Я подался всей нижней частью тела назад, но все же ощутил, как острое лезвие топора Нортана прочертило поверхностную царапину на моем животе. В следующее мгновение я рванул цепь левой рукой, чтобы подтянуть военачальника к себе и обезопаситься от удара на возвратном движении, который он наверняка готовил, и, извернувшись корпусом, нанес удар ему по ногам ниже колен. Нортан, зарычав, высоко подпрыгнул, и мой топор лишь свистнул в воздухе.

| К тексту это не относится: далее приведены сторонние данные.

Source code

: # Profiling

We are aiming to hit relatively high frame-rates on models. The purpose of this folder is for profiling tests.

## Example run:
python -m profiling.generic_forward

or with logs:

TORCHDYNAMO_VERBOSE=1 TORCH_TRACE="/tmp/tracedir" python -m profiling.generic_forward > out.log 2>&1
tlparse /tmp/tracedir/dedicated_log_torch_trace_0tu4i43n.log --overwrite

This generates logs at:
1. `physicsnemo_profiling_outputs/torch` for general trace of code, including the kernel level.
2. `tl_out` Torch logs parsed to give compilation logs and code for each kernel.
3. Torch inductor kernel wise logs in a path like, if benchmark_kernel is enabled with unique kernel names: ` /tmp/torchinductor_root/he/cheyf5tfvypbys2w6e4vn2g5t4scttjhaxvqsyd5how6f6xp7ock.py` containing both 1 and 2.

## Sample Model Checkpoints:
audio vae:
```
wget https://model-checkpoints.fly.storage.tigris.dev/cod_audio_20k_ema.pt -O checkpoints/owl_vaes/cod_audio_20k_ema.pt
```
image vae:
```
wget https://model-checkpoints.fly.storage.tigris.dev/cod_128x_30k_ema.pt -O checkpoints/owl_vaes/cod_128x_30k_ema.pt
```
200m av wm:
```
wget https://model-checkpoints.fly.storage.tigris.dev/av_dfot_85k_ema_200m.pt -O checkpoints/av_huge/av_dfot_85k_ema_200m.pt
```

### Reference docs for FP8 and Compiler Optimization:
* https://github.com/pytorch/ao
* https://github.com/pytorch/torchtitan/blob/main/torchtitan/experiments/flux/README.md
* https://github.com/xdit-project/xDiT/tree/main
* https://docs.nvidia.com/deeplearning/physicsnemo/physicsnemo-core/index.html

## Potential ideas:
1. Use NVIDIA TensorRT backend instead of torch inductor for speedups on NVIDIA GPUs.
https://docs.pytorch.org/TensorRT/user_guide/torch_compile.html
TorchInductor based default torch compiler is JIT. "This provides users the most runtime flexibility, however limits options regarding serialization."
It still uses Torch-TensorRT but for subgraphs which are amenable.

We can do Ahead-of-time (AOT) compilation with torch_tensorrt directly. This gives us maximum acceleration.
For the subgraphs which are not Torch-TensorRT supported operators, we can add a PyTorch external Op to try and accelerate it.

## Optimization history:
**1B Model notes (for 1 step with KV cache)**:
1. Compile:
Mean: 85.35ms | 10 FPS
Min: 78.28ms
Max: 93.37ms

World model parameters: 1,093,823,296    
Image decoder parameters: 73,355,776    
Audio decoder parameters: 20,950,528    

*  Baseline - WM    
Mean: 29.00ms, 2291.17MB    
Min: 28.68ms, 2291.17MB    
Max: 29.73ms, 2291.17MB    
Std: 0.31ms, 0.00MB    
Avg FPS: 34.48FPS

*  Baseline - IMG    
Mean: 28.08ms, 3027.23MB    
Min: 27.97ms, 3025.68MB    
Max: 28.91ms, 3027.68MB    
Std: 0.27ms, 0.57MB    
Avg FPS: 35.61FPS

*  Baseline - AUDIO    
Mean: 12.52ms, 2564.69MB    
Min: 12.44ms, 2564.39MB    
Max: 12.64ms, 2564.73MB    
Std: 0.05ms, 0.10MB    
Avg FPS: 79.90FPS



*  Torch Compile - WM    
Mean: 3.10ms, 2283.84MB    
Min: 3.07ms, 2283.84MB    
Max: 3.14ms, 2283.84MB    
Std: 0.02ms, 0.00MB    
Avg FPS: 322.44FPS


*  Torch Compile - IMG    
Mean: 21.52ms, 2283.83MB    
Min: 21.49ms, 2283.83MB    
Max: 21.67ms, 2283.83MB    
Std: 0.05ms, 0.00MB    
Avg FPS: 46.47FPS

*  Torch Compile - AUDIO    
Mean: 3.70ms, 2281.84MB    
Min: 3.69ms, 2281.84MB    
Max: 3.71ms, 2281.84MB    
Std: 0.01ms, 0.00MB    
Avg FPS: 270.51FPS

Царившая до сих пор в зале тишина сменилась почти непрерывными ахами и охами да характерным шипением, с каким выпускают сквозь зубы долго сдерживаемое дыхание. Даже в нынешнем весьма затруднительном положении я не мог не отметить того, что сочувствие было адресовано почти исключительно мне; популярности военачальника среди публики никто не смог бы позавидовать. Его враги, обычно не проявлявшие своих чувств открыто, сейчас, увлеченные накалом схватки, все же заговорили вслух.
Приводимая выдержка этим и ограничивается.